Will it change your perception of me forever if I confess I am fond of several Sunny Deol movies? Alas, blog reader, it is true! There comes a time when coolth must bow its head when confronted by truth and the reality is: long before he devolved into a punchline for fatty hands, the man was one of the few things that made 80s Bollywood tolerable.
Here are seven movies of the early Sunny Deol that will leave you wondering, “Jeez, whatever happened to that guy?” To answer which question you will need to watch the three 90s movies that complete my Sunny Deol Top Ten and take him closer by the inexorable inch to his Shouty Noughty years: Ghayal (1990), Border (1997), and that very odd duck, Arjun Pandit (1999).
Runners up Damini (1993) being more of a Meenakshi Seshadri vehicle as someone pointed out earlier and Darr (1993) being a Shahrukh Khan movie through and through.
Betaab (1983) – Like all star sons, from Rishi Kapoor to Ranbir Kapoor, Sunny Deol too got his start in Bollywood with a story about star-crossed lovers. I don’t particularly care for this sort of thing (sorry romantics, but Romeo and Juliet is my least favorite play) but it’s still charming to see future iron bar chewers Deol and Amrita Singh coo at each other with all the awkward innocence of young love while Shammi Kapoor thunders in the background. Aww. My heart – it is warmed. Especially with that great RD Burman soundtrack which was my introduction to it.
Sunny (1984) – I didn’t see this movie for the longest time, although I heard its songs ad nauseam growing up, and when I did, I have to say, it wasn’t the movie itself that stuck with me. Deol plays the titular role, the illegitimate son of a man so obsessed with making babies (Dharmendra), he cheats on his unspeakably lovely wife (Waheeda Rehman) with a courtesan (Sharmila Tagore). After the man’s plane goes up in flames (good!), his wife steals Sunny from his mother as an act of revenge (whut?!). All very interesting but I want to know what happened backstage. How fucking awkward were the production meetings on this thing? And if they weren’t – that’s even more weird! Show biz. I do not understand it.
Oh, and check out his orange T! That’s what I’m talking about! 25 years later! Jeebus.
Arjun (1985) – It’s not fair to call this a jazzed up version of Gulzar’s Mere Apne, but it’s definitely a more mainstream version of the same story: educated, unemployed young men who turn to violence as the answer to society’s problems and find that they’ve got a snake by its tail. Not for the violence wary.

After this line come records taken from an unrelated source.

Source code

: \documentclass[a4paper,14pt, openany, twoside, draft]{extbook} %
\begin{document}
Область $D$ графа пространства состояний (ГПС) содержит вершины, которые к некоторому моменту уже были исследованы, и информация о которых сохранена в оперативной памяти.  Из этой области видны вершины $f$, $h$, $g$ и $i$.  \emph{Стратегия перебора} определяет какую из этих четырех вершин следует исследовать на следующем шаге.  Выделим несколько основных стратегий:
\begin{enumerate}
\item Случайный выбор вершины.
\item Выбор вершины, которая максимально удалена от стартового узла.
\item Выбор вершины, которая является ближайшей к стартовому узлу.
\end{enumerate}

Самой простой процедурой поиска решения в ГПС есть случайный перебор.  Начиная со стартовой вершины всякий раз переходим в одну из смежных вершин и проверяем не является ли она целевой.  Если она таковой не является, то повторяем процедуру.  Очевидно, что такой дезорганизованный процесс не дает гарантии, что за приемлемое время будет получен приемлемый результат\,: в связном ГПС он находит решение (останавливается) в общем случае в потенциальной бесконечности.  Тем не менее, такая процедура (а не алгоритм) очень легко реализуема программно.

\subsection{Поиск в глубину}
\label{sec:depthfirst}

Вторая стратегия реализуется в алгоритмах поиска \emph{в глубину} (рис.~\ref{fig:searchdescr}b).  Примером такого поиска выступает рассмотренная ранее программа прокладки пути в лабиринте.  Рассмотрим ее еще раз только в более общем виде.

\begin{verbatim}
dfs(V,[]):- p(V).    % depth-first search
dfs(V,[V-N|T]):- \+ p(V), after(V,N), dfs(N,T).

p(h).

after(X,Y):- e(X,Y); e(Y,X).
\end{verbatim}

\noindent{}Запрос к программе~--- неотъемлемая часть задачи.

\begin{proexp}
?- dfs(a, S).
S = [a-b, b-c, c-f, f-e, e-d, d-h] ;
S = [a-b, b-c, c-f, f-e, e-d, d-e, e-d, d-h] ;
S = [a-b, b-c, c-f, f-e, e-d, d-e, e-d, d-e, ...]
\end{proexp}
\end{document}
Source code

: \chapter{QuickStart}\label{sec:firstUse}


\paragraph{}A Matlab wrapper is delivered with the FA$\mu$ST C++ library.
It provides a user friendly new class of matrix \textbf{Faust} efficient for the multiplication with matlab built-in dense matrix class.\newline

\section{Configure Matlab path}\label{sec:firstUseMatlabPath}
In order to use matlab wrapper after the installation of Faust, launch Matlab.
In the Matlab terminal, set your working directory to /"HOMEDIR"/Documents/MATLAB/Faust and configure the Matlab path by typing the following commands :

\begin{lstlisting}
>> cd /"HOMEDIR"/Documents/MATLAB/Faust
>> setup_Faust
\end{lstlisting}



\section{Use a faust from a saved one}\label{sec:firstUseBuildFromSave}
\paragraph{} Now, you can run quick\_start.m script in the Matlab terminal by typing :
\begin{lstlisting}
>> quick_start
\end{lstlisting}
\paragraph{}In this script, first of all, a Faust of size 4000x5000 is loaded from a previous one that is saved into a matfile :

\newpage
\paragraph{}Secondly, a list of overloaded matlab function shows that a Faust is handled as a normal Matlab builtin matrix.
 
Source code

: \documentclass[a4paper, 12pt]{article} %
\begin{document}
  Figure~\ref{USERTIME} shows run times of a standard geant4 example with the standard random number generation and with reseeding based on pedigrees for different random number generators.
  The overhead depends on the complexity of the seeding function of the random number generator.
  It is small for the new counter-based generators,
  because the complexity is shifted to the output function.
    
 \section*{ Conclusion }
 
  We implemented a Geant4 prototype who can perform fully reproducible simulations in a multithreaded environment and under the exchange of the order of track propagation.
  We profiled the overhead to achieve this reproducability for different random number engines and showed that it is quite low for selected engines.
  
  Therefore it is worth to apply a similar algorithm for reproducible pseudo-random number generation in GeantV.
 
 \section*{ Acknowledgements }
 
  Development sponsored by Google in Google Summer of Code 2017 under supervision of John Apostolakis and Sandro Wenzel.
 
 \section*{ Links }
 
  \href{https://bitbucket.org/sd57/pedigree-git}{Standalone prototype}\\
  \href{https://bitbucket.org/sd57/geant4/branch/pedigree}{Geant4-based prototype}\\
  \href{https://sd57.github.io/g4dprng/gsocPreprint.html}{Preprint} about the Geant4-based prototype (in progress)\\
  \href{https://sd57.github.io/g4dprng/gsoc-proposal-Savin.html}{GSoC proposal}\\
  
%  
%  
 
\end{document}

Yateem (1988) – There’s a great deal about this movie, especially its second half, that’s schlocky and painfully 80s. But there’s also a bunch of character stuff that never fails to blow my mind. Deol is the orphan in question, the offspring of a notorious dacoit who is brought up to be a responsible citizen by the police officer (Khulbhushan Kharbanda) who killed his father. He obviously falls for his childhood sweetheart, Kharbanda’s motherless daughter (Farha), who has the distinction of being the only heroine I’ve ever seen in Indian cinema who confides in her lover about her menstruation. And it is incredibly charming! And a brilliant piece of character work! Throw in a horny young Evil Stepmother (Sujata Mehta) and Danny Denzongpa and you see why Deol’s still sticking by JP Dutta’s side.
Ram Avtaar (1988) – My first Sunny Deol movie. That song above? My very first memory of what he looked like. I saw it because it had Sridevi in it and I’d watch anything with her in it when I was a kid. So if you want to blame anyone for this post, you know where to send your letters. She started it all! A reworked Sangam with less annoying actors (co-stars the PPCC’s favorite Anil “WAHEYYY!” Kapoor in all his hirsute glory) and less memorable music.
Tridev (1989) – When I think of the 80s, this is the movie that comes to mind. It makes me want to forgive that decade for being so rapey, so louche, so bloody, so all around bleach-in-the-eyes-tastic. Tridev has some kind of vaguely epic story about good and evil, cowboys and dacoits, whatever – but look! It’s girls in shiny turbans and lame and techno music and Naseeruddin Shah having a fun old time sending up the very concept of Hindi film herodom. And Madhuri in her prime salwar kameez and midi period. So fresh! So innocent!
Chaalbaaz (1989) – Yes, Seeta and Geeta was better. But look, it’s Sridevi kicking ass and getting drunk with Sunny Deol and Rajnikanth. What kind of horrible person turns their nose up at this? Boo to you!